How true it is that none are blinder than those who won't see! Here we find the lecturer's own solution of the dirteating riddle, and yet he cannot see the streak of light illuminating this sad history, so long bound in the chains of impenetrable darkness.

Dr. Adam Clarke's prodigal expenditure of labour and pains, to prove that this "nachasch" could not have been a cobradicapello, rattlesnake, or boa, is gratefully acknowledged; but not less wonderful is the essayist's own persevering rummage of Scripture and Jewish tradition, subsequently given, to shew that this subtle (intelligent?) creature was truly a crawling serpent, and not actually man himself in the character of a priest.

Nothing but anxiety to establish a foregone conclusion could have led Mr. Christmas off the right track, when he had his Bible before him to shew the path to be kept in threading the maze of the labyrinth.

The solution of this serpent enigma is given by King Solomon in the Ecclesiastes. He says, "surely the serpent "will bite without enchantment, and a babbler is no better."

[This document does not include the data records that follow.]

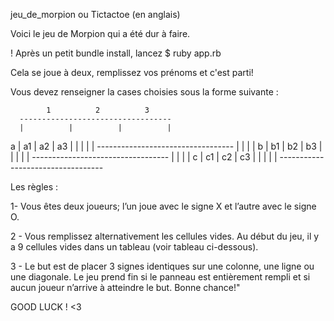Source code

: jeu_de_morpion ou Tictactoe (en anglais)

Voici le jeu de Morpion qui a été dur à faire.

! Après un petit bundle install, lancez $ ruby app.rb

Cela se joue à deux, remplissez vos prénoms et c'est parti!

Vous devez renseigner la cases choisies sous la forme suivante :

            1          2          3
      ----------------------------------
      |          |          |          |
  a   |    a1    |    a2    |    a3    |
      |          |          |          |
      ----------------------------------
      |          |          |          |
  b   |    b1    |    b2    |    b3    |
      |          |          |          |
      ----------------------------------
      |          |          |          |
  c   |    c1    |    c2    |    c3    |
      |          |          |          |
      ----------------------------------


Les règles : 

1- Vous êtes deux joueurs; l’un joue avec le signe X et l’autre avec le signe O. 

2 - Vous remplissez alternativement les cellules vides.
Au début du jeu, il y a 9 cellules vides dans un tableau (voir tableau ci-dessous).

3 - Le but est de placer 3 signes identiques sur une colonne, une ligne ou une diagonale.
Le jeu prend fin si le panneau est entièrement rempli et si aucun joueur n’arrive à atteindre le but. Bonne chance!"

GOOD LUCK ! <3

A "babbler" clearly signifies one of those TONGUE waggers, or book contributors to the theistical tower of babblement or babel, that was designed to elevate the human soul above the great flooding waters of everlasting oblivion, in which they feared to be engulphed with the perishing brutes. When we read in the Psalms of these who have sharpened their TONGUES like a serpent, with adder's poison under or between their lips, we find it refers to men, and not to serpents or evil spirits.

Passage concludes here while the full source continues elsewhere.